Dataset excerpts
--------------------

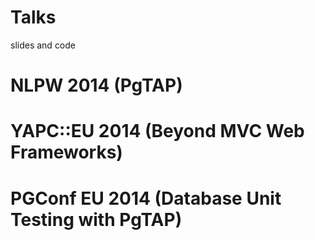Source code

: Talks
=====

slides and code

NLPW 2014 (PgTAP)
=====

YAPC::EU 2014 (Beyond MVC Web Frameworks)
=====

PGConf EU 2014 (Database Unit Testing with PgTAP)
=====

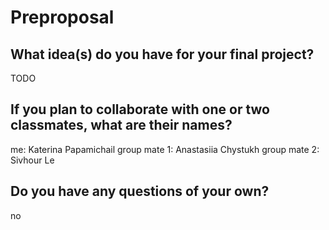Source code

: # Preproposal

## What idea(s) do you have for your final project?

TODO

## If you plan to collaborate with one or two classmates, what are their names?

me: Katerina Papamichail
group mate 1: Anastasiia Chystukh
group mate 2: Sivhour Le


## Do you have any questions of your own?

no
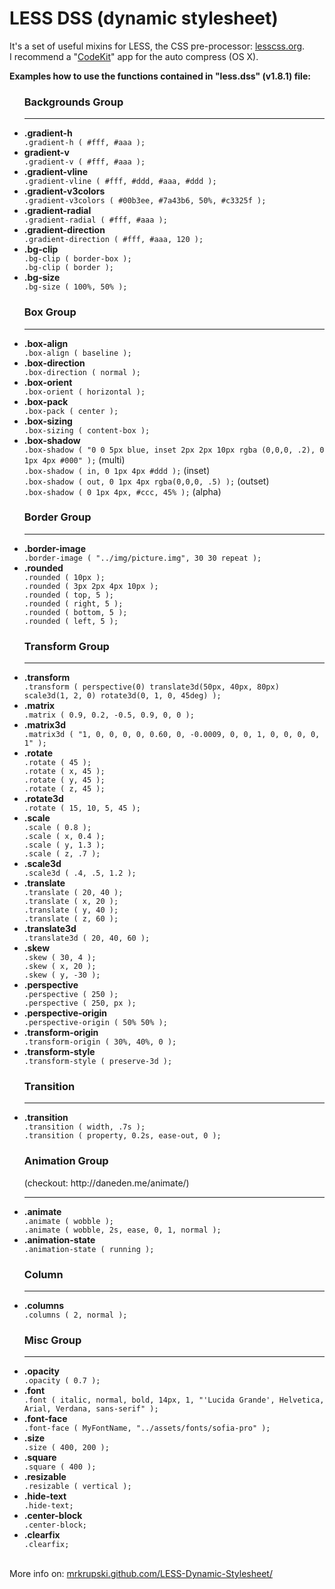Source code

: LESS DSS (dynamic stylesheet)
=============

It's a set of useful mixins for LESS, the CSS pre-processor: <a href="http://lesscss.org" target="_blank">lesscss.org</a>.
<br/>I recommend a "<a href="http://incident57.com/codekit/" target="_blank">CodeKit</a>" app for the auto compress (OS X).

<b>Examples how to use the functions contained in "less.dss" (v1.8.1) file:</b>

 <ul>
   <h3>Backgrounds Group</h3>
   <hr/>

   <li><b>.gradient-h</b></li>
   <code>.gradient-h ( #fff, #aaa );</code>

   <li><b>gradient-v</b></li>
   <code>.gradient-v ( #fff, #aaa );</code>

   <li><b>.gradient-vline</b></li>
   <code>.gradient-vline ( #fff, #ddd, #aaa, #ddd );</code>

   <li><b>.gradient-v3colors</b></li>
   <code>.gradient-v3colors ( #00b3ee, #7a43b6, 50%, #c3325f );</code>

   <li><b>.gradient-radial</b></li>
   <code>.gradient-radial ( #fff, #aaa );</code>

   <li><b>.gradient-direction</b></li>
   <code>.gradient-direction ( #fff, #aaa, 120 );</code>

   <li><b>.bg-clip</b></li>
   <code>.bg-clip ( border-box );</code>
   <br/>
   <code>.bg-clip ( border );</code>

   <li><b>.bg-size</b></li>
   <code>.bg-size ( 100%, 50% );</code>

   <br/>
   <h3>Box Group</h3>
   <hr/>

   <li><b>.box-align</b></li>
   <code>.box-align ( baseline );</code>

   <li><b>.box-direction</b></li>
   <code>.box-direction ( normal );</code>

   <li><b>.box-orient</b></li>
   <code>.box-orient ( horizontal );</code>

   <li><b>.box-pack</b></li>
   <code>.box-pack ( center );</code>

   <li><b>.box-sizing</b></li>
   <code>.box-sizing ( content-box );</code>

   <li><b>.box-shadow</b></li>
   <code>.box-shadow ( "0 0 5px blue, inset 2px 2px 10px rgba (0,0,0, .2), 0 1px 4px #000" );</code> (multi)
   <br/>
   <code>.box-shadow ( in, 0 1px 4px #ddd );</code> (inset)
   <br/>
   <code>.box-shadow ( out, 0 1px 4px rgba(0,0,0, .5) );</code> (outset)
   <br/>
   <code>.box-shadow ( 0 1px 4px, #ccc, 45% );</code> (alpha)

   <br/>
   <h3>Border Group</h3>
   <hr/>

   <li><b>.border-image</b></li>
   <code>.border-image ( "../img/picture.img", 30 30 repeat );</code>

   <li><b>.rounded</b></li>
   <code>.rounded ( 10px );</code>
   <br/>
   <code>.rounded ( 3px 2px 4px 10px );</code>
   <br/>
   <code>.rounded ( top, 5 );</code>
   <br/>
   <code>.rounded ( right, 5 );</code>
   <br/>
   <code>.rounded ( bottom, 5 );</code>
   <br/>
   <code>.rounded ( left, 5 );</code>

   <br/>
   <h3>Transform Group</h3>
   <hr/>

   <li><b>.transform</b></li>
   <code>.transform ( perspective(0) translate3d(50px, 40px, 80px) scale3d(1, 2, 0) rotate3d(0, 1, 0, 45deg) );</code>

   <li><b>.matrix</b></li>
   <code>.matrix ( 0.9, 0.2, -0.5, 0.9, 0, 0 );</code>

   <li><b>.matrix3d</b></li>
   <code>.matrix3d ( "1, 0, 0, 0, 0, 0.60, 0, -0.0009, 0, 0, 1, 0, 0, 0, 0, 1" );</code>

   <li><b>.rotate</b></li>
   <code>.rotate ( 45 );</code>
   <br/>
   <code>.rotate ( x, 45 );</code>
   <br/>
   <code>.rotate ( y, 45 );</code>
   <br/>
   <code>.rotate ( z, 45 );</code>

   <li><b>.rotate3d</b></li>
   <code>.rotate ( 15, 10, 5, 45 );</code>
   
   <li><b>.scale</b></li>
   <code>.scale ( 0.8 );</code>
   <br/>
   <code>.scale ( x, 0.4 );</code>
   <br/>
   <code>.scale ( y, 1.3 );</code>
   <br/>
   <code>.scale ( z, .7 );</code>

   <li><b>.scale3d</b></li>
   <code>.scale3d ( .4, .5, 1.2 );</code>

   <li><b>.translate</b></li>
   <code>.translate ( 20, 40 );</code>
   <br/>
   <code>.translate ( x, 20 );</code>
   <br/>
   <code>.translate ( y, 40 );</code>
   <br/>
   <code>.translate ( z, 60 );</code>

   <li><b>.translate3d</b></li>
   <code>.translate3d ( 20, 40, 60 );</code>

   <li><b>.skew</b></li>
   <code>.skew ( 30, 4 );</code>
   <br/>
   <code>.skew ( x, 20 );</code>
   <br/>
   <code>.skew ( y, -30 );</code>

   <li><b>.perspective</b></li>
   <code>.perspective ( 250 );</code>
   <br/>
   <code>.perspective ( 250, px );</code>

   <li><b>.perspective-origin</b></li>
   <code>.perspective-origin ( 50% 50% );</code>

   <li><b>.transform-origin</b></li>
   <code>.transform-origin ( 30%, 40%, 0 );</code>

   <li><b>.transform-style</b></li>
   <code>.transform-style ( preserve-3d );</code>

   <br/>
   <h3>Transition</h3>
   <hr/>

   <li><b>.transition</b></li>
   <code>.transition ( width, .7s );</code>
   <br/>
   <code>.transition ( property, 0.2s, ease-out, 0 );</code>

   <br/>
   <h3>Animation Group</h3>
   <span>(checkout: http://daneden.me/animate/)</span>
   <hr/>

   <li><b>.animate</b></li>
   <code>.animate ( wobble );</code>
   <br/>
   <code>.animate ( wobble, 2s, ease, 0, 1, normal );</code>

   <li><b>.animation-state</b></li>
   <code>.animation-state ( running );</code>

   <br/>
   <h3>Column</h3>
   <hr/>

   <li><b>.columns</b></li>
   <code>.columns ( 2, normal );</code>

   <br/>
   <h3>Misc Group</h3>
   <hr/>

   <li><b>.opacity</b></li>
   <code>.opacity ( 0.7 );</code>

   <li><b>.font</b></li>
   <code>.font ( italic, normal, bold, 14px, 1, "'Lucida Grande', Helvetica, Arial, Verdana, sans-serif" );</code>

   <li><b>.font-face</b></li>
   <code>.font-face ( MyFontName, "../assets/fonts/sofia-pro" );</code>

   <li><b>.size</b></li>
   <code>.size ( 400, 200 );</code>

   <li><b>.square</b></li>
   <code>.square ( 400 );</code>

   <li><b>.resizable</b></li>
   <code>.resizable ( vertical );</code>

   <li><b>.hide-text</b></li>
   <code>.hide-text;</code>

   <li><b>.center-block</b></li>
   <code>.center-block;</code>

   <li><b>.clearfix</b></li>
   <code>.clearfix;</code>
</ul>

<br/>More info on: <a href="http://mrkrupski.github.com/LESS-Dynamic-Stylesheet/" target="_blank">mrkrupski.github.com/LESS-Dynamic-Stylesheet/</a>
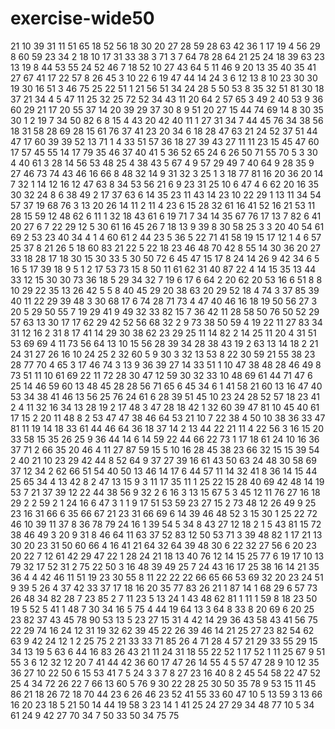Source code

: # exercise-wide50
21
10
39
31
11
51
65
18
52
56
18
30
20
27
28
59
28
63
42
36
1
17
19
4
56
29
8
60
59
23
34
2
18
10
17
31
33
38
3
71
3
7
64
78
28
64
21
25
24
18
39
63
23
13
19
8
44
53
55
24
52
46
7
18
52
10
27
43
64
5
11
46
9
20
13
35
40
35
41
27
67
41
17
22
57
8
26
45
3
10
22
6
19
47
44
14
24
3
6
12
13
8
10
23
30
30
19
30
16
51
3
46
75
25
22
51
1
21
56
51
34
24
28
5
50
53
8
35
32
51
81
30
18
37
21
34
4
5
47
11
25
32
25
72
52
34
43
11
20
64
2
57
65
3
49
2
40
53
9
36
60
29
21
17
20
55
37
14
20
39
29
37
30
8
9
51
20
27
15
44
74
69
14
8
30
35
30
1
2
19
7
34
50
82
6
8
15
4
43
20
42
40
11
1
27
31
34
7
44
45
76
34
38
56
18
31
58
28
69
28
15
61
76
37
41
23
20
34
6
18
28
47
63
21
24
52
37
51
44
47
17
60
39
39
52
13
71
1
4
33
51
57
36
18
27
39
43
27
11
11
23
15
45
47
60
17
57
45
55
14
17
79
35
46
37
40
41
5
36
52
65
24
6
26
50
71
55
70
5
3
30
4
40
61
3
28
14
56
53
48
25
4
38
43
5
67
4
9
57
29
49
7
40
64
9
28
35
9
27
46
73
74
43
46
16
66
8
48
32
14
9
31
32
3
25
1
3
18
77
81
16
20
36
20
14
7
32
1
14
12
16
12
47
63
8
34
53
56
21
6
9
23
31
25
10
6
47
4
6
62
20
16
35
30
32
24
8
6
38
49
2
17
37
63
6
14
35
23
11
43
14
23
10
22
29
1
13
11
34
54
57
37
19
68
76
3
13
20
26
14
11
2
11
4
23
6
15
28
32
61
16
41
52
16
21
53
11
28
15
59
12
48
62
6
11
1
32
18
43
61
6
19
71
7
34
14
35
67
76
17
13
7
82
6
41
20
27
6
7
22
29
12
5
30
61
16
45
26
7
18
13
9
39
8
30
58
25
3
3
20
40
54
61
69
2
53
23
40
34
4
1
4
60
61
2
44
23
5
36
5
22
71
41
58
19
15
17
12
1
4
6
57
25
37
8
21
26
5
18
60
83
21
22
5
22
18
23
46
48
70
42
8
55
14
30
36
20
27
33
18
28
17
18
30
15
30
33
5
30
50
72
6
45
47
15
17
8
24
14
26
9
42
34
6
5
16
5
17
39
18
9
5
1
2
17
53
73
15
8
50
11
61
62
31
40
87
22
4
14
15
35
13
44
33
12
15
30
30
73
36
18
5
29
34
32
7
19
6
17
6
64
2
20
62
20
53
16
6
51
8
8
10
29
22
35
13
26
42
5
5
8
40
45
29
20
38
63
20
29
52
18
4
74
3
37
85
39
40
11
22
29
39
48
3
30
68
17
6
74
28
71
73
4
47
40
46
16
18
19
50
56
27
3
20
5
29
50
55
7
19
29
41
9
49
32
33
82
15
7
36
42
11
28
58
50
76
50
52
29
57
63
13
30
17
17
62
29
42
52
56
68
32
2
9
73
38
50
59
4
19
22
11
27
83
34
31
12
16
2
31
8
17
41
14
29
30
38
62
23
29
25
11
14
82
2
14
25
11
20
4
31
51
53
69
69
4
11
73
56
64
13
10
15
56
28
39
34
28
38
43
19
2
63
13
14
18
2
21
24
31
27
26
16
10
24
25
2
32
60
5
9
30
3
32
13
53
8
22
30
59
21
55
38
23
28
77
70
4
65
3
17
46
74
3
13
9
36
39
27
14
33
51
1
10
47
38
48
28
46
49
8
73
51
11
10
61
69
22
11
72
28
30
47
12
59
30
32
33
10
48
69
61
44
71
47
6
25
14
46
59
60
13
48
45
28
28
56
71
65
6
45
34
6
1
41
58
21
60
13
16
47
40
53
34
38
41
46
13
56
25
76
24
61
6
28
39
51
45
10
23
24
28
52
57
18
23
41
2
4
11
32
16
34
13
28
19
2
17
48
3
47
28
18
42
1
32
60
39
47
81
10
45
40
61
17
15
2
20
11
48
8
2
53
47
47
38
46
64
53
21
10
7
22
38
4
50
10
38
36
33
47
81
11
19
14
18
33
61
44
46
64
36
18
37
14
2
13
44
22
21
11
4
22
56
3
16
15
20
33
58
15
35
26
25
9
36
44
14
6
14
59
22
44
66
22
73
1
17
18
61
24
10
16
36
37
71
2
66
35
20
46
4
11
27
87
59
15
5
10
16
28
45
38
23
66
32
15
15
39
54
2
40
21
10
23
29
42
44
8
52
64
9
37
27
39
16
61
43
50
63
24
48
30
58
69
37
12
34
2
62
66
51
54
40
50
13
46
14
17
6
44
57
11
14
32
41
8
36
14
15
44
25
65
34
4
13
42
8
2
47
13
15
9
3
11
17
35
11
1
25
22
15
28
40
69
42
48
14
19
53
7
21
37
39
12
22
44
38
56
9
32
2
6
16
3
13
15
67
5
3
45
12
11
76
27
16
18
29
2
2
59
2
1
24
16
6
47
3
1
1
9
17
51
53
59
23
27
15
2
73
48
12
26
49
9
25
23
16
31
66
6
35
66
67
21
23
31
66
69
6
14
39
46
48
52
3
15
30
1
25
22
72
46
10
39
11
37
8
36
78
79
24
16
1
39
54
5
34
8
43
27
12
18
2
1
5
43
81
15
72
38
46
49
3
20
9
31
8
46
64
11
63
37
52
83
12
50
53
71
3
39
48
82
1
17
21
13
30
20
23
31
50
60
66
4
16
41
21
64
32
64
39
48
30
6
22
32
27
56
6
20
23
20
22
7
12
61
42
29
47
22
1
28
24
21
18
13
40
76
12
14
15
25
77
6
19
17
10
13
79
32
17
52
31
2
75
22
50
3
16
48
39
49
25
7
24
43
16
17
25
38
16
14
21
35
36
4
4
42
46
11
51
19
23
30
55
8
11
22
22
22
66
65
66
53
69
32
20
23
24
51
9
39
5
26
4
37
42
33
37
17
18
16
20
35
77
83
26
21
1
87
14
1
68
29
6
57
73
26
48
34
82
28
7
23
85
2
7
11
23
5
13
24
1
43
48
62
81
1
11
1
59
8
18
23
50
19
5
52
5
41
1
48
7
30
34
16
5
75
4
44
19
64
13
3
64
8
33
8
20
69
6
20
25
23
82
37
43
45
78
90
53
13
5
23
27
15
31
4
42
14
29
36
43
58
43
41
56
75
22
29
74
16
24
12
31
19
32
62
39
45
22
26
39
46
14
21
25
27
23
82
54
62
63
9
42
24
12
1
2
25
75
2
21
33
33
71
85
26
4
71
28
4
57
21
29
33
55
29
15
34
13
19
5
63
6
44
16
83
26
43
21
11
24
31
18
55
22
52
1
17
52
1
11
25
67
9
51
55
3
6
12
32
12
20
7
41
44
42
36
60
17
47
26
14
55
4
5
57
47
28
9
10
12
35
36
27
10
22
50
6
15
53
41
7
5
24
3
3
7
8
27
23
16
40
8
2
45
54
58
22
47
52
25
4
34
72
26
22
7
66
13
60
5
76
9
30
22
28
25
30
50
35
78
9
53
15
11
45
86
21
18
26
72
18
70
44
23
6
26
46
23
52
41
55
33
60
47
10
5
13
59
3
13
66
16
20
23
18
5
21
50
14
44
19
58
3
23
14
1
41
25
24
27
29
34
48
77
10
5
34
61
24
9
42
27
70
34
7
50
33
50
34
75
75

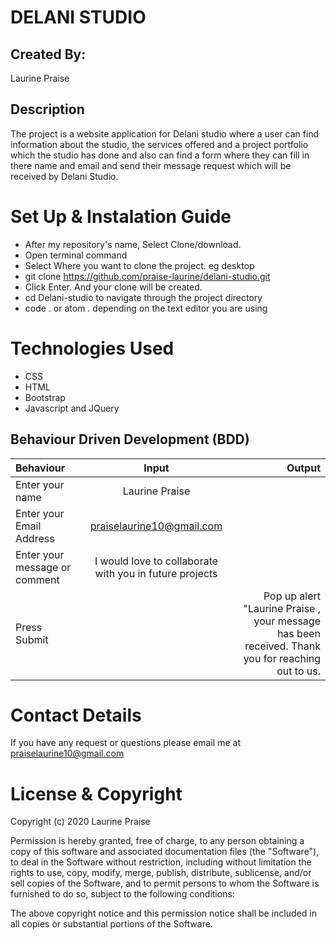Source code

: # DELANI STUDIO
## Created By:
Laurine Praise
## Description
The project is a website application for Delani studio where a user can find information about the studio, the services offered and a project portfolio which the studio has done and also can find a form where they can fill in there name and email and send their message request which will be received by Delani Studio.
# Set Up & Instalation Guide
- After my repository's name, Select Clone/download.
- Open terminal command
- Select Where you want to clone the project. eg desktop
- git clone https://github.com/praise-laurine/delani-studio.git
- Click Enter. And your clone will be created.
- cd Delani-studio to navigate through the project directory
- code . or atom . depending on the text editor you are using
# Technologies Used
* CSS
* HTML
* Bootstrap
* Javascript and JQuery
## Behaviour Driven Development (BDD)
| Behaviour      | Input        | Output       |
| :------------- | :----------: | -----------: |
|  Enter your name  |   Laurine Praise |     |
| Enter your Email Address  | praiselaurine10@gmail.com |   |
| Enter your message or comment   |  I would love to collaborate with you in future projects    |     |
| Press Submit|     |Pop up alert "Laurine Praise , your message has been received. Thank you for reaching out to us.|
# Contact Details
If you have any request or questions please email me at praiselaurine10@gmail.com
# License & Copyright
Copyright (c) 2020 Laurine Praise

Permission is hereby granted, free of charge, to any person obtaining a copy of this software and associated documentation files (the "Software"), to deal in the Software without restriction, including without limitation the rights to use, copy, modify, merge, publish, distribute, sublicense, and/or sell copies of the Software, and to permit persons to whom the Software is furnished to do so, subject to the following conditions:

The above copyright notice and this permission notice shall be included in all copies or substantial portions of the Software.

--------------------

Work instructions: Leave the pictures out and repeat exactly the lines from the beginning of the records to the line bearing "It's a set of", both ends counted.

Task solution:
Source code

: Talks
=====

slides and code

NLPW 2014 (PgTAP)
=====

YAPC::EU 2014 (Beyond MVC Web Frameworks)
=====

PGConf EU 2014 (Database Unit Testing with PgTAP)
=====

Source code

: # Preproposal

## What idea(s) do you have for your final project?

TODO

## If you plan to collaborate with one or two classmates, what are their names?

me: Katerina Papamichail
group mate 1: Anastasiia Chystukh
group mate 2: Sivhour Le


## Do you have any questions of your own?

no
Source code

: LESS DSS (dynamic stylesheet)
=============

It's a set of useful mixins for LESS, the CSS pre-processor: <a href="http://lesscss.org" target="_blank">lesscss.org</a>.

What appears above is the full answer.